Does it mean that everytime I need to change some config for prod I need to rebuild the whole project?
1

import config from '../../webpack.config.js' shouldn't be used in the application itself, it will cause ill effects (it is supposed to be used by Webpack) and won't provide necessary export.

externals: { 'config': ... } means that non-existing config module export is mapped to specified value.

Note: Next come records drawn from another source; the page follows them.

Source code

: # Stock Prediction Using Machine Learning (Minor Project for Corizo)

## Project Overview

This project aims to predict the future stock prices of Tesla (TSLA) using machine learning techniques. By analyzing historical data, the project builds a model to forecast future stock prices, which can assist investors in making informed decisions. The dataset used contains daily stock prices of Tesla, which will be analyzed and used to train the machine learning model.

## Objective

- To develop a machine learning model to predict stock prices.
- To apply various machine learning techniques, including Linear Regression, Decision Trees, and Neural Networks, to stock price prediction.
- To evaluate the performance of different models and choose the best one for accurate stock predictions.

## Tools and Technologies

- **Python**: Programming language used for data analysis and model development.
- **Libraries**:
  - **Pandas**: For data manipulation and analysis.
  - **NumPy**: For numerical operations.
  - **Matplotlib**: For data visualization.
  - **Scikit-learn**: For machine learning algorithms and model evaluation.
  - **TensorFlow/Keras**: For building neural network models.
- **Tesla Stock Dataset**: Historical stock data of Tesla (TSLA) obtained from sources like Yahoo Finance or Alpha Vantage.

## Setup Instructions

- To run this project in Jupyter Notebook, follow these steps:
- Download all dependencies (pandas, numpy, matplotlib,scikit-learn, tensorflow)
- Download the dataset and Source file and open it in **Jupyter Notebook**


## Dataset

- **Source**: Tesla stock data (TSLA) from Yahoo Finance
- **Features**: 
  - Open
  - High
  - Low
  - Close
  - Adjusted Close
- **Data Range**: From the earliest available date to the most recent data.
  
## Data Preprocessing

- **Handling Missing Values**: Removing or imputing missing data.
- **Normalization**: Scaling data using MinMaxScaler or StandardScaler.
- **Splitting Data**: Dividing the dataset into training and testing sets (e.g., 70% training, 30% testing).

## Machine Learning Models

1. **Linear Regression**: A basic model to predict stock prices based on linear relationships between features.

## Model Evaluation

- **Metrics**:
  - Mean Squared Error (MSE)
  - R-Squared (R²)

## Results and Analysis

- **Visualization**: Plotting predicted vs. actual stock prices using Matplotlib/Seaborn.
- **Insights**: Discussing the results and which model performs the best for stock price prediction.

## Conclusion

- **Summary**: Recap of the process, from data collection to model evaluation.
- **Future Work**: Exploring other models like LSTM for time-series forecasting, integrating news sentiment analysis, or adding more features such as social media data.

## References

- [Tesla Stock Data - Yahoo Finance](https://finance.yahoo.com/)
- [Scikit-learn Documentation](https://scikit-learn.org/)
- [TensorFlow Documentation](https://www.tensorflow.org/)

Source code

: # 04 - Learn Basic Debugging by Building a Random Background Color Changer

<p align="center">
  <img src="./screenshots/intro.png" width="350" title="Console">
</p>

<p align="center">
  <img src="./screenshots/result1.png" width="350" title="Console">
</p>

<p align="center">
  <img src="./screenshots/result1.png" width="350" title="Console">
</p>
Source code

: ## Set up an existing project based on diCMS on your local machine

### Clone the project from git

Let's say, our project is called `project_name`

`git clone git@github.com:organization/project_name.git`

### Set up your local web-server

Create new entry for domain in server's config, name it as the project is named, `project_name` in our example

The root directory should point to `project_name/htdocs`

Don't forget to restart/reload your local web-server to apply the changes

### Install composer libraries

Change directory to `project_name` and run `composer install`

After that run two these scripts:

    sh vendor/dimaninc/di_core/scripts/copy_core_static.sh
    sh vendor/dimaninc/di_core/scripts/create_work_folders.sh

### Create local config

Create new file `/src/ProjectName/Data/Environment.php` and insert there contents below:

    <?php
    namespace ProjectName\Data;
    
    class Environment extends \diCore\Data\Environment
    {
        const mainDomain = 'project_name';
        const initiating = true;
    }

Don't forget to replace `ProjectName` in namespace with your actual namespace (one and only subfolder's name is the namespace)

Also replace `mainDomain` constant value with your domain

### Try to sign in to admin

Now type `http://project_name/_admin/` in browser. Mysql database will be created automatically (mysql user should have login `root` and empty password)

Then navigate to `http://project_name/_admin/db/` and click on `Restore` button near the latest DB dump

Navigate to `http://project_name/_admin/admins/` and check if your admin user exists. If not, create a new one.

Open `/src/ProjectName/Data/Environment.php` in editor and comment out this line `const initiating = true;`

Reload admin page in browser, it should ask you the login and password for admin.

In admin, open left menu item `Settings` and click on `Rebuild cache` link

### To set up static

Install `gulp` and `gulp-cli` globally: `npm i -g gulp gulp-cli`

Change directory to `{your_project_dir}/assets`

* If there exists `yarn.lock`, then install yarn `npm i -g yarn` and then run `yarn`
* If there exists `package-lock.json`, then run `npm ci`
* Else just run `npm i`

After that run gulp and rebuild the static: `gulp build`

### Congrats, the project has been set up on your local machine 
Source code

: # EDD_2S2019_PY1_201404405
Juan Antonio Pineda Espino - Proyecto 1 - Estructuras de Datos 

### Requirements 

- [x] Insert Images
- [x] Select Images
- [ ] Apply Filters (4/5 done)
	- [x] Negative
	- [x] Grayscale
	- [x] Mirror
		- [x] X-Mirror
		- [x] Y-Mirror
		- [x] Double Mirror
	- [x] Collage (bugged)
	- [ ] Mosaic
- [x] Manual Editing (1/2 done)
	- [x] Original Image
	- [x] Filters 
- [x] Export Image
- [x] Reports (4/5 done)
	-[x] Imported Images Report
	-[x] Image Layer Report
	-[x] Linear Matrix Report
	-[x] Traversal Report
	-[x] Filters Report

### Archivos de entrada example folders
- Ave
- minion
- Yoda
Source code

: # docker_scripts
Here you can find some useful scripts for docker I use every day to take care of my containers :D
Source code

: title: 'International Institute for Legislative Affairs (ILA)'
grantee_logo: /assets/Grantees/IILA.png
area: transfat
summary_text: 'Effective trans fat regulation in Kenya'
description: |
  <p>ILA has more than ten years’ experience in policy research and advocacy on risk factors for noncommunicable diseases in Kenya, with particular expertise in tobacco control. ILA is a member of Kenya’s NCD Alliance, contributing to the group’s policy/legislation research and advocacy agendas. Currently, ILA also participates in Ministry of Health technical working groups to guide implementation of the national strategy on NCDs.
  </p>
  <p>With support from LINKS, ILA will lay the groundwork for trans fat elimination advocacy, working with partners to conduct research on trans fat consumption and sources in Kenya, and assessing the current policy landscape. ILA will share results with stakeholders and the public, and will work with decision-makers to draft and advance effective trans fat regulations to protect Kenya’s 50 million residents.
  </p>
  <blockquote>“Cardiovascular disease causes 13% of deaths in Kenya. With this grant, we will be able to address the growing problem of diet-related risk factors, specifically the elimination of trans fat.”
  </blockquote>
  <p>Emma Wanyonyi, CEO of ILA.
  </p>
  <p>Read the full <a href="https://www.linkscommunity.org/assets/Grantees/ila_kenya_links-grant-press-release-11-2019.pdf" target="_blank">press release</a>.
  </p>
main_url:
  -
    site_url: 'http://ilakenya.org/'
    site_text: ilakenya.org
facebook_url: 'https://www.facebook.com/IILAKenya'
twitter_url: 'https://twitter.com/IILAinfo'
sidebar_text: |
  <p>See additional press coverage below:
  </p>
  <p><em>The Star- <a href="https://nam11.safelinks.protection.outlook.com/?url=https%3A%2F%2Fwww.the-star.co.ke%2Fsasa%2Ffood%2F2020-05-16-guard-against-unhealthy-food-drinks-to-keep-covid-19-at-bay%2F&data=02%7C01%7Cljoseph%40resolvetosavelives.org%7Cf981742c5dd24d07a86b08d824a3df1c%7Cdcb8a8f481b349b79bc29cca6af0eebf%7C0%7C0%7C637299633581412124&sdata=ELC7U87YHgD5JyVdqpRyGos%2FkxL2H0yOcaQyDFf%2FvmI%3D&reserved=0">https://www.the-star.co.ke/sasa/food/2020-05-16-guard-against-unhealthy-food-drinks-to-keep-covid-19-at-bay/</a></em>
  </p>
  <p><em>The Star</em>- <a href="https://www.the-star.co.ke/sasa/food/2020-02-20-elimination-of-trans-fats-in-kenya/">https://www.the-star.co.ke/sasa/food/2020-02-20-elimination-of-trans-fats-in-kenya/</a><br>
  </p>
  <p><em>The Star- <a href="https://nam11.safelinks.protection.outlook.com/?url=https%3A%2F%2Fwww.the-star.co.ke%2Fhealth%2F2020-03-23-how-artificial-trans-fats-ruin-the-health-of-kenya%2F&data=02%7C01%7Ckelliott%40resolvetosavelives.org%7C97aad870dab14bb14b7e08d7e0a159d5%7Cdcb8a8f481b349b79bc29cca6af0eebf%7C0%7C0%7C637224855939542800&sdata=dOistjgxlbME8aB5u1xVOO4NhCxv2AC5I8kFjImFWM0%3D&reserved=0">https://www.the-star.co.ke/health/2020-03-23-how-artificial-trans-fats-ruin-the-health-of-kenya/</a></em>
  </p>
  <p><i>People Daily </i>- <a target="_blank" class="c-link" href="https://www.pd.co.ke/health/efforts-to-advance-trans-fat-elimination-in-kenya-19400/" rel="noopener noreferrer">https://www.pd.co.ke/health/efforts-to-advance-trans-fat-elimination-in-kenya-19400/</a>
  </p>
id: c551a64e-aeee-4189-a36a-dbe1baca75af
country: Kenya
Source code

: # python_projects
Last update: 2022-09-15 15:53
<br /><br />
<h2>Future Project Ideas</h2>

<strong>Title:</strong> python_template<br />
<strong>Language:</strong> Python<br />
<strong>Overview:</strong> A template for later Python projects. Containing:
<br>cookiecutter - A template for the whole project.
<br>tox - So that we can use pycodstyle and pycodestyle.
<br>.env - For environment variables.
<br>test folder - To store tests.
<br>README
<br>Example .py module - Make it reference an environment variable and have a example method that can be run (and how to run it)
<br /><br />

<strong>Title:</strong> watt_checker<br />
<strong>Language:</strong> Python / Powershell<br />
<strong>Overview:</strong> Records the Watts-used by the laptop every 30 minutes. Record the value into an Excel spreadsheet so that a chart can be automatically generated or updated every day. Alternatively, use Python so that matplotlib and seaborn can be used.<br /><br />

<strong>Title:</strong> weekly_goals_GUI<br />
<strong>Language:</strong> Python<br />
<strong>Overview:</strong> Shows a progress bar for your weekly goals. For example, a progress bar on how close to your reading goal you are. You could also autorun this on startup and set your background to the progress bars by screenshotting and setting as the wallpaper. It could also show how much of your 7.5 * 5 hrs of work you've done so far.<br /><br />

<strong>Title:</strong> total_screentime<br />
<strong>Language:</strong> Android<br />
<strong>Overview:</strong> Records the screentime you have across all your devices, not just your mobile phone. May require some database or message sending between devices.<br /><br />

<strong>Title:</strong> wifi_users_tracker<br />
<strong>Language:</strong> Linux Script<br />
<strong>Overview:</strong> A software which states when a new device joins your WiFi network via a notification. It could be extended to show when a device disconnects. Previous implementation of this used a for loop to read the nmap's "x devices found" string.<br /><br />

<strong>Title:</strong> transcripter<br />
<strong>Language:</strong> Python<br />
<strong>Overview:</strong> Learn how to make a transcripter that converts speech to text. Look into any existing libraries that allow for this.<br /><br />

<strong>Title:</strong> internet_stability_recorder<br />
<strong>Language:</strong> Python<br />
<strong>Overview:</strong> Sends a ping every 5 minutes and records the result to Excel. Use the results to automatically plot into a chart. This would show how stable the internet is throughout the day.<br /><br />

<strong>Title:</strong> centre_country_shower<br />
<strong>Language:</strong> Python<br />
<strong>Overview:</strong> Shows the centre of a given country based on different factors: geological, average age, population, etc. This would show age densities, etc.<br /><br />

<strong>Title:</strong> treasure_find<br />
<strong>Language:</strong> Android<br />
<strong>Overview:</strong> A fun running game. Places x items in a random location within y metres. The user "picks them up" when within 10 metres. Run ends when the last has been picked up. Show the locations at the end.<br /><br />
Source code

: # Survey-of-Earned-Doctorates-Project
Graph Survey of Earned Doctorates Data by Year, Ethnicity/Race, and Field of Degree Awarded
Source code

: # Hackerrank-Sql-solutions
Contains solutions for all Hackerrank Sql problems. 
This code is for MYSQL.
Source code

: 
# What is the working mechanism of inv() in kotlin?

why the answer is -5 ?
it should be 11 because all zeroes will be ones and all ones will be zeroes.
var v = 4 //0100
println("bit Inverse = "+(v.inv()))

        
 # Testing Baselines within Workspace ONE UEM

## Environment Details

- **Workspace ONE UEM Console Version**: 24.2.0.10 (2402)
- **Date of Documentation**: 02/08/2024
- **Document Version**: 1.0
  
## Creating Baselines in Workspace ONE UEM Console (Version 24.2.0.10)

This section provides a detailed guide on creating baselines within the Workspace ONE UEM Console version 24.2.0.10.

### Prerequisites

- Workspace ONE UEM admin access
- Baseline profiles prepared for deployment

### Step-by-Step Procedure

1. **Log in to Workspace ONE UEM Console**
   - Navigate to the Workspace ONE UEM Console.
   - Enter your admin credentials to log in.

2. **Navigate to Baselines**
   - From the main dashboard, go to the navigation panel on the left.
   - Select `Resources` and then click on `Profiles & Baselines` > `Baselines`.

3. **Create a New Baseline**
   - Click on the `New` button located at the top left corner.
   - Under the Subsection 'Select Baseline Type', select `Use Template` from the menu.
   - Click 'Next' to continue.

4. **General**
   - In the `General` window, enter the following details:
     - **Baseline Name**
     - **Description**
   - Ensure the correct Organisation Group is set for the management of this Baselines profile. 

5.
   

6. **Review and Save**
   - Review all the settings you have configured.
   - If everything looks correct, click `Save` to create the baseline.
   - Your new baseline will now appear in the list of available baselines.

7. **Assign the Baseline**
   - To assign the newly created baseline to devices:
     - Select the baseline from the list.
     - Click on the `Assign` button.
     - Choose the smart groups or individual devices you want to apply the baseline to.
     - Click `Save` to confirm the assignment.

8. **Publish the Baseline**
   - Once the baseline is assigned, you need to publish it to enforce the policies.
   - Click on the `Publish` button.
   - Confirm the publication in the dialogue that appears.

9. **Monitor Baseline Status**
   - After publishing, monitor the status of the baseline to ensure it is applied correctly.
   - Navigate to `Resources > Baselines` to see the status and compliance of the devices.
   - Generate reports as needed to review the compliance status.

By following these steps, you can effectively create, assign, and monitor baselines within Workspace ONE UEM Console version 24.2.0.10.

It is supposed to be used like:

import * as config from 'config';

A more conventional approach is to provide environment constant as a global and use it in real config.ts module.

4 Comments

Thanks for your reply. I am a bit confused here, may you please provide an example? In the documentation they set process.env.NODE_ENV: JSON.Stringify('production') in the config file and then they state 'Thus, conditionals like process.env.NODE_ENV === 'production' ? '[name].[hash].bundle.js' : '[name].bundle.js' within webpack configurations do not work as expected.'
This depends on how you set process.env.NODE_ENV . Docs mean that webpack -p doesn't automatically set NODE_ENV to 'production'. You have to do this manually like webpack -p --env production, see webpack.js.org/guides/environment-variables . See github.com/webpack/webpack/issues/2537 for more details, it's quite extensive. I usually don't have this problem because I use different config files for dev and prod that don't depend on NODE_ENV and set ENV global by hand, similarly to how another answer suggests.
Thanks, may you explain how you use different configs for dev and prod? I come from ASP.NET background and I am more familiar to this approach, even for maintenance purpose, since it is quite unconveniente to rebuild the whole project everytime I need to change some config, such as service url
@CiccioMiami I use them like shown here, stackoverflow.com/a/49408284/3731501 . Some parts that depend on environment should be done at build time, like enableProdMode(). If you want to be able to change some parts dynamically, you can request them through API. But generally, this is how Angular works. If you want to change a single HTML line, you need to rebuild the project.